O SR. JOEL DE HOLLANDA (PFL-PE. Pronuncia o seguinte discurso.) - Sr. Presidente e Srs. Senadores, a reforma agrária, como outros temas de natureza cíclica, no Brasil, está na ordem do dia. Autoridades, políticos, sindicalistas, pesquisadores, latifundiários, estudantes, todos discutem a questão freqüentemente num tom apaixonado que, ao invés de contribuir para solucionar o grave problema, gera ou exacerba antagonismos que dificultam a busca de um denominador comum.

É louvável que a sociedade brasileira discuta a questão da reforma agrária, especialmente se levarmos em conta que nossa tradição reserva a iniciativa e a responsabilidade, em assuntos dessa natureza, ao Poder Executivo, ou, para ser mais específico, ao Presidente da República. Ao mesmo tempo, é lamentável que essa conscientização ocorra em circunstâncias tão deprimentes e trágicas. Afinal, o tema somente ganhou espaço na mídia, nas tribunas e nos auditórios após uma série de conflitos tristemente coroados pela tragédia de Eldorado dos Carajás.

O acirramento dos ânimos, que resultou nos conflitos armados entre latifundiários e trabalhadores sem-terra, tem sua explicação básica na histórica omissão do Poder Público, que sempre fez da reforma agrária um tabu. Nesse aspecto, é de acerto exemplar o editorial "Sem Violência", do jornal Correio Braziliense, edição de 19 de junho último:

      "O Estado tem a parcela maior de responsabilidade", diz o artigo. "A questão fundiária agrava-se ano a ano, graças à omissão de sucessivos governos. O Estatuto da Terra, concebido ainda ao tempo do regime militar - e considerado instrumento conservador - , completa 31 anos sem que jamais tenha sido aplicado."

Faz tanto tempo, Sr. Presidente, Srªs e Srs. Senadores, que se reclama a execução da reforma agrária no Brasil que o tema, agora, parece ultrapassado. Afinal, os países europeus promoveram a desconcentração fundiária no século passado ou em tempos ainda mais remotos. Além disso, o modelo econômico e a estrutura produtiva passaram por profundas modificações nas últimas décadas. O próprio Presidente Fernando Henrique Cardoso, na análise do jornalista Ricardo Amaral, de O Estado de S.Paulo, consideraria a reforma uma bandeira social superada.

Para o Presidente Fernando Henrique, o ritmo de desapropriações e assentamentos é bom: 46 mil famílias assentadas em seu Governo até o momento; mais 60 mil ainda este ano, e cerca de 120 mil no ano que vem.
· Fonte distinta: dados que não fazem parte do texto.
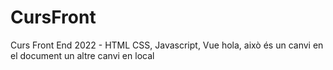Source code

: # CursFront
Curs Front End 2022 - HTML CSS, Javascript, Vue
hola, això és un canvi en el document
un altre canvi en local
A demanda por um pedaço de solo, na sua opinião, não é tão grande como o Movimento dos Sem-Terra alardeia. A Gazeta Mercantil, edição de 21 e 23 de junho passado, sugere a existência de interesses políticos nas atividades dos sem-terra e atribui a um assessor do Chefe do Executivo a seguinte declaração: "Surgiu um grupo de pessoas bem informadas e politizadas que arregimentou pessoas para pressionar o Governo com invasões. Será que esse movimento quer realmente a reforma agrária, ou será que quer a bandeira da reforma"?

O proveito político, Srªs e Srs. Senadores, estará presente sempre que o movimento capitalizar a atenção das massas. No entanto, é mister reconhecer que, haja interesse político ou não, a reforma agrária se impõe por argumentos bastante objetivos.
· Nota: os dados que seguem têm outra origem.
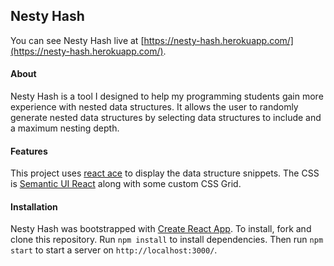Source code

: ## Nesty Hash
You can see Nesty Hash live at [https://nesty-hash.herokuapp.com/](https://nesty-hash.herokuapp.com/).

#### About
Nesty Hash is a tool I designed to help my programming students gain more experience with nested data structures. It allows the user to randomly generate nested data structures by selecting data structures to include and a maximum nesting depth.

#### Features
This project uses [react ace](https://github.com/securingsincity/react-ace) to display the data structure snippets. The CSS is [Semantic UI React](https://react.semantic-ui.com/) along with some custom CSS Grid.

#### Installation
Nesty Hash was bootstrapped with [Create React App](https://github.com/facebook/create-react-app). To install, fork and clone this repository. Run `npm install` to install dependencies. Then run `npm start` to start a server on `http://localhost:3000/`.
Inicialmente, é preciso desarmar os espíritos. Uma discussão sobre reforma agrária, hoje, não mais comporta conceitos de natureza ideológica. A necessidade de modificação da estrutura agrária impõe-se por outros motivos, como o incremento da produção e da produtividade agrícolas e, com muito mais intensidade, integração social de um imenso contingente de trabalhadores e de seus familiares, que reivindicam teto e emprego.
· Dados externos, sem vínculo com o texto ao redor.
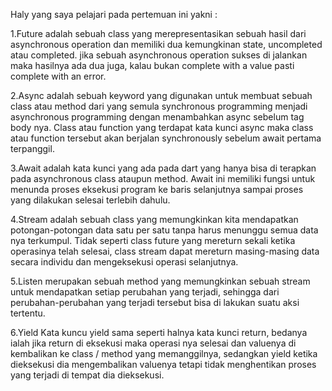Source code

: Haly yang saya pelajari pada pertemuan ini yakni :

1.Future adalah sebuah class yang merepresentasikan sebuah hasil dari asynchronous operation dan memiliki dua kemungkinan state, uncompleted atau completed. jika sebuah asynchronous operation sukses di jalankan maka hasilnya ada dua juga, kalau bukan complete with a value pasti complete with an error.

2.Async adalah sebuah keyword yang digunakan untuk membuat sebuah class atau method dari yang semula synchronous programming menjadi asynchronous programming dengan menambahkan async sebelum tag body nya. Class atau function yang terdapat kata kunci async maka class atau function tersebut akan berjalan synchronously sebelum await pertama terpanggil.

3.Await adalah kata kunci yang ada pada dart yang hanya bisa di terapkan pada asynchronous class ataupun method. Await ini memiliki fungsi untuk menunda proses eksekusi program ke baris selanjutnya sampai proses yang dilakukan selesai terlebih dahulu.

4.Stream adalah sebuah class yang memungkinkan kita mendapatkan potongan-potongan data satu per satu tanpa harus menunggu semua data nya terkumpul. Tidak seperti class future yang mereturn sekali ketika operasinya telah selesai, class stream dapat mereturn masing-masing data secara individu dan mengeksekusi operasi selanjutnya.

5.Listen merupakan sebuah method yang memungkinkan sebuah stream untuk mendapatkan setiap perubahan yang terjadi, sehingga dari perubahan-perubahan yang terjadi tersebut bisa di lakukan suatu aksi tertentu.

6.Yield Kata kuncu yield sama seperti halnya kata kunci return, bedanya ialah jika return di eksekusi maka operasi nya selesai dan valuenya di kembalikan ke class / method yang memanggilnya, sedangkan yield ketika dieksekusi dia mengembalikan valuenya tetapi tidak menghentikan proses yang terjadi di tempat dia dieksekusi.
O sociólogo Cândido Grybowsky, diretor do IBASE, analisou a situação de forma percuciente no Jornal dos Economistas, edição de abril último.

      "Como a própria realidade da agricultura brasileira mostra, o problema não reside exatamente na equação grande ou pequena, mas nas condições de integração dos trabalhadores e suas famílias, integração nos processos econômicos geradores de renda, integração na vida social e política da sua comunidade, integração na cultura e na cidadania plena."

No mesmo Jornal dos Economistas, o presidente da Fecotrigo - Federação das Cooperativas de Trigo e Soja do Rio Grande do Sul -, Rui Polidoro Pinto, salienta a necessidade de se implementar uma política de empregos no campo. No entanto, denuncia:

      "As políticas governamentais para o setor agrícola têm sido a principal causa do aumento do desemprego nas cidades."

O dirigente lembra que, no Brasil, existem cerca de 7 milhões de estabelecimentos rurais, e que, ocupando apenas 25% da área agricultável, a pequena e a média propriedades fornecem 70% da produção.

A reforma agrária, fica claro, não se impõe por uma questão meramente ideológica ou econômica, mas pelo conjunto dos benefícios que pode trazer, destacando-se aí a geração de empregos e a redução do êxodo rural. Esse fenômeno, aliás, é apontado no relatório da ONU sobre os índices de desenvolvimento humano como fator decisivo no processo de decadência da qualidade de vida nas metrópoles brasileiras.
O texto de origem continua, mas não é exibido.